**The task**
A faithful transcript of all the lines below, with no pictures, is the goal here.

(Extracted records)

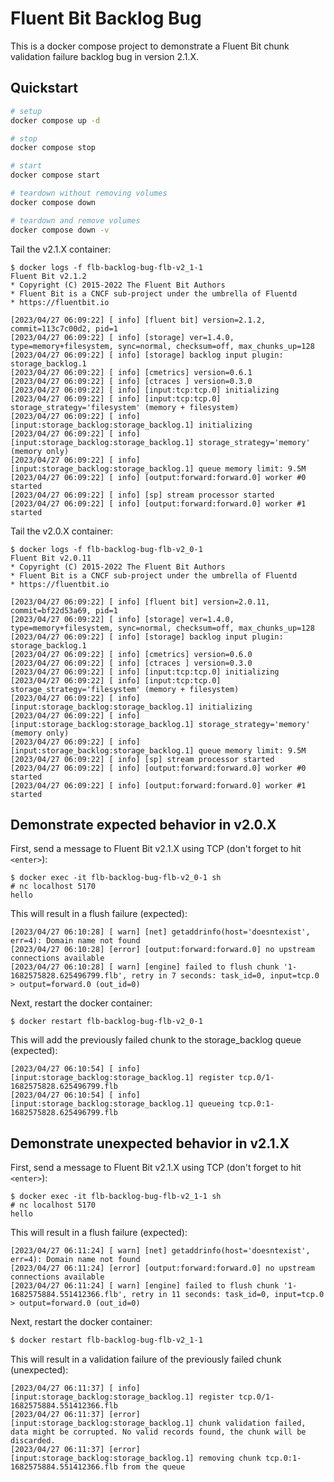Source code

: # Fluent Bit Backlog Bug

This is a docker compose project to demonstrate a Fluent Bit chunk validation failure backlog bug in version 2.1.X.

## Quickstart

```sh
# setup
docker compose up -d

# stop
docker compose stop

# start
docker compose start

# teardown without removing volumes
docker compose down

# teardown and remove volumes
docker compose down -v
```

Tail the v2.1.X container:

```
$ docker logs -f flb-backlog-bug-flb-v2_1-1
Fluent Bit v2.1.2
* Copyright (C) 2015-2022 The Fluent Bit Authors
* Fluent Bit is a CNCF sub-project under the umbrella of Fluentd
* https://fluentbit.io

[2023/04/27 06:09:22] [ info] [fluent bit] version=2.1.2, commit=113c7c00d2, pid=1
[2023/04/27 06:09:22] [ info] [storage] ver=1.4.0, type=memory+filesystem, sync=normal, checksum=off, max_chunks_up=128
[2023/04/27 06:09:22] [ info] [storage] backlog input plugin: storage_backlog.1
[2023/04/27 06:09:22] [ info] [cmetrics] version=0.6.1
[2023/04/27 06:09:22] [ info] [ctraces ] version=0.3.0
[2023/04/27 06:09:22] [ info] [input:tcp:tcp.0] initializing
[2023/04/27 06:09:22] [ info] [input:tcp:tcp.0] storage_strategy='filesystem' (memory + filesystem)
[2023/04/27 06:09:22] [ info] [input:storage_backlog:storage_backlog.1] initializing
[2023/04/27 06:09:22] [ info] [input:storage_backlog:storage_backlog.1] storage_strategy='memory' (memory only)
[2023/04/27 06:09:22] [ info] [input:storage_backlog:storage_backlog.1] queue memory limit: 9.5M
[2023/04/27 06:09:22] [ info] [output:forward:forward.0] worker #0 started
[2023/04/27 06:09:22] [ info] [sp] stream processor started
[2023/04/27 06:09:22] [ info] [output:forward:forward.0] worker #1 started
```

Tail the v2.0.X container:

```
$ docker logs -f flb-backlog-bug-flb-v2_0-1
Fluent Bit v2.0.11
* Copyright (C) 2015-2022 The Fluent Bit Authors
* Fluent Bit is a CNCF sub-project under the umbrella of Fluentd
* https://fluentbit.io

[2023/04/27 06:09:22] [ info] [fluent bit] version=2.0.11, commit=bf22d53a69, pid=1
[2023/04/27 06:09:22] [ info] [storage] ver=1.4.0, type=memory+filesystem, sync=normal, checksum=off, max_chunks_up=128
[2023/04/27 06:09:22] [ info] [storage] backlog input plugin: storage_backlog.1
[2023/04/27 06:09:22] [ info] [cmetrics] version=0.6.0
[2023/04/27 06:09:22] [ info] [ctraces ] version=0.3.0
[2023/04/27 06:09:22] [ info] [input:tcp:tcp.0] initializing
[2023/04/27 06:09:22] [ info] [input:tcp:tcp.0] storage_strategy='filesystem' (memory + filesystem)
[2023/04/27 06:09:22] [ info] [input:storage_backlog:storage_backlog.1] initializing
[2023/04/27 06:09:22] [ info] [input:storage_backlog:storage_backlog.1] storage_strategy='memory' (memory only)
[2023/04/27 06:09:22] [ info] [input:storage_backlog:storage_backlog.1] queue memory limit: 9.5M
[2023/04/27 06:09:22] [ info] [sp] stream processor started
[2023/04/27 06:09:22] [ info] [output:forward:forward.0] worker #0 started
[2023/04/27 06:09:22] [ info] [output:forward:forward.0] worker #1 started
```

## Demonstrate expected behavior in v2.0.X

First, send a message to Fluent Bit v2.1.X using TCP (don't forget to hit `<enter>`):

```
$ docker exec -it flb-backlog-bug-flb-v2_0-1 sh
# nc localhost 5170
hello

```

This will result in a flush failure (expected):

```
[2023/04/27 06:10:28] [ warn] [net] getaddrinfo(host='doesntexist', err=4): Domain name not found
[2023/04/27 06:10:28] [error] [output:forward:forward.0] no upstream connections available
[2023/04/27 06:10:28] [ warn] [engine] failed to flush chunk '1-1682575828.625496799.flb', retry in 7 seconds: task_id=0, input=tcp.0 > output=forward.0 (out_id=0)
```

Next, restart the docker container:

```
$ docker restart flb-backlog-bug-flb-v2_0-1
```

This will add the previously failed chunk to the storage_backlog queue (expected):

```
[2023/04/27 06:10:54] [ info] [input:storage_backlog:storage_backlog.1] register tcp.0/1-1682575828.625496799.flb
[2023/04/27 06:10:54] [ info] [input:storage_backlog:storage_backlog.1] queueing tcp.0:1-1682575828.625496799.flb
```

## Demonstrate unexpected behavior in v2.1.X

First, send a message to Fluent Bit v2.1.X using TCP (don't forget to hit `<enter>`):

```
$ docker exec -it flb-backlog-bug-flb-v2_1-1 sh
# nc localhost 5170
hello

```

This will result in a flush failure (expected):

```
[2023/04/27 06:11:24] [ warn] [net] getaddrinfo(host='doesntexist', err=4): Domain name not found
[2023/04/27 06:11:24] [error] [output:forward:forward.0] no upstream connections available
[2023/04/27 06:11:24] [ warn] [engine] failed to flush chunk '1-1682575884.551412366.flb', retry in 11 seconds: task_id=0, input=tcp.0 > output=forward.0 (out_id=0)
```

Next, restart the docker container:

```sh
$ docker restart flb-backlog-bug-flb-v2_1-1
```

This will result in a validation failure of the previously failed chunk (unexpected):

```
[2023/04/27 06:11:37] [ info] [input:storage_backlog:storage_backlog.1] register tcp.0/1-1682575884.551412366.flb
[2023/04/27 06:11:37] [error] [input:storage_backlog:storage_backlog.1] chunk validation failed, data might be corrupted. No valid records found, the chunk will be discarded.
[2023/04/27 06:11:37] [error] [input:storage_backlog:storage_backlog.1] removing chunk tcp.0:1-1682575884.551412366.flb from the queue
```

(End Extracted records)

**Answer box**
Source code

: # Fluent Bit Backlog Bug

This is a docker compose project to demonstrate a Fluent Bit chunk validation failure backlog bug in version 2.1.X.

## Quickstart

```sh
# setup
docker compose up -d

# stop
docker compose stop

# start
docker compose start

# teardown without removing volumes
docker compose down

# teardown and remove volumes
docker compose down -v
```

Tail the v2.1.X container:

```
$ docker logs -f flb-backlog-bug-flb-v2_1-1
Fluent Bit v2.1.2
* Copyright (C) 2015-2022 The Fluent Bit Authors
* Fluent Bit is a CNCF sub-project under the umbrella of Fluentd
* https://fluentbit.io

[2023/04/27 06:09:22] [ info] [fluent bit] version=2.1.2, commit=113c7c00d2, pid=1
[2023/04/27 06:09:22] [ info] [storage] ver=1.4.0, type=memory+filesystem, sync=normal, checksum=off, max_chunks_up=128
[2023/04/27 06:09:22] [ info] [storage] backlog input plugin: storage_backlog.1
[2023/04/27 06:09:22] [ info] [cmetrics] version=0.6.1
[2023/04/27 06:09:22] [ info] [ctraces ] version=0.3.0
[2023/04/27 06:09:22] [ info] [input:tcp:tcp.0] initializing
[2023/04/27 06:09:22] [ info] [input:tcp:tcp.0] storage_strategy='filesystem' (memory + filesystem)
[2023/04/27 06:09:22] [ info] [input:storage_backlog:storage_backlog.1] initializing
[2023/04/27 06:09:22] [ info] [input:storage_backlog:storage_backlog.1] storage_strategy='memory' (memory only)
[2023/04/27 06:09:22] [ info] [input:storage_backlog:storage_backlog.1] queue memory limit: 9.5M
[2023/04/27 06:09:22] [ info] [output:forward:forward.0] worker #0 started
[2023/04/27 06:09:22] [ info] [sp] stream processor started
[2023/04/27 06:09:22] [ info] [output:forward:forward.0] worker #1 started
```

Tail the v2.0.X container:

```
$ docker logs -f flb-backlog-bug-flb-v2_0-1
Fluent Bit v2.0.11
* Copyright (C) 2015-2022 The Fluent Bit Authors
* Fluent Bit is a CNCF sub-project under the umbrella of Fluentd
* https://fluentbit.io

[2023/04/27 06:09:22] [ info] [fluent bit] version=2.0.11, commit=bf22d53a69, pid=1
[2023/04/27 06:09:22] [ info] [storage] ver=1.4.0, type=memory+filesystem, sync=normal, checksum=off, max_chunks_up=128
[2023/04/27 06:09:22] [ info] [storage] backlog input plugin: storage_backlog.1
[2023/04/27 06:09:22] [ info] [cmetrics] version=0.6.0
[2023/04/27 06:09:22] [ info] [ctraces ] version=0.3.0
[2023/04/27 06:09:22] [ info] [input:tcp:tcp.0] initializing
[2023/04/27 06:09:22] [ info] [input:tcp:tcp.0] storage_strategy='filesystem' (memory + filesystem)
[2023/04/27 06:09:22] [ info] [input:storage_backlog:storage_backlog.1] initializing
[2023/04/27 06:09:22] [ info] [input:storage_backlog:storage_backlog.1] storage_strategy='memory' (memory only)
[2023/04/27 06:09:22] [ info] [input:storage_backlog:storage_backlog.1] queue memory limit: 9.5M
[2023/04/27 06:09:22] [ info] [sp] stream processor started
[2023/04/27 06:09:22] [ info] [output:forward:forward.0] worker #0 started
[2023/04/27 06:09:22] [ info] [output:forward:forward.0] worker #1 started
```

## Demonstrate expected behavior in v2.0.X

First, send a message to Fluent Bit v2.1.X using TCP (don't forget to hit `<enter>`):

```
$ docker exec -it flb-backlog-bug-flb-v2_0-1 sh
# nc localhost 5170
hello

```

This will result in a flush failure (expected):

```
[2023/04/27 06:10:28] [ warn] [net] getaddrinfo(host='doesntexist', err=4): Domain name not found
[2023/04/27 06:10:28] [error] [output:forward:forward.0] no upstream connections available
[2023/04/27 06:10:28] [ warn] [engine] failed to flush chunk '1-1682575828.625496799.flb', retry in 7 seconds: task_id=0, input=tcp.0 > output=forward.0 (out_id=0)
```

Next, restart the docker container:

```
$ docker restart flb-backlog-bug-flb-v2_0-1
```

This will add the previously failed chunk to the storage_backlog queue (expected):

```
[2023/04/27 06:10:54] [ info] [input:storage_backlog:storage_backlog.1] register tcp.0/1-1682575828.625496799.flb
[2023/04/27 06:10:54] [ info] [input:storage_backlog:storage_backlog.1] queueing tcp.0:1-1682575828.625496799.flb
```

## Demonstrate unexpected behavior in v2.1.X

First, send a message to Fluent Bit v2.1.X using TCP (don't forget to hit `<enter>`):

```
$ docker exec -it flb-backlog-bug-flb-v2_1-1 sh
# nc localhost 5170
hello

```

This will result in a flush failure (expected):

```
[2023/04/27 06:11:24] [ warn] [net] getaddrinfo(host='doesntexist', err=4): Domain name not found
[2023/04/27 06:11:24] [error] [output:forward:forward.0] no upstream connections available
[2023/04/27 06:11:24] [ warn] [engine] failed to flush chunk '1-1682575884.551412366.flb', retry in 11 seconds: task_id=0, input=tcp.0 > output=forward.0 (out_id=0)
```

Next, restart the docker container:

```sh
$ docker restart flb-backlog-bug-flb-v2_1-1
```

This will result in a validation failure of the previously failed chunk (unexpected):

```
[2023/04/27 06:11:37] [ info] [input:storage_backlog:storage_backlog.1] register tcp.0/1-1682575884.551412366.flb
[2023/04/27 06:11:37] [error] [input:storage_backlog:storage_backlog.1] chunk validation failed, data might be corrupted. No valid records found, the chunk will be discarded.
[2023/04/27 06:11:37] [error] [input:storage_backlog:storage_backlog.1] removing chunk tcp.0:1-1682575884.551412366.flb from the queue
```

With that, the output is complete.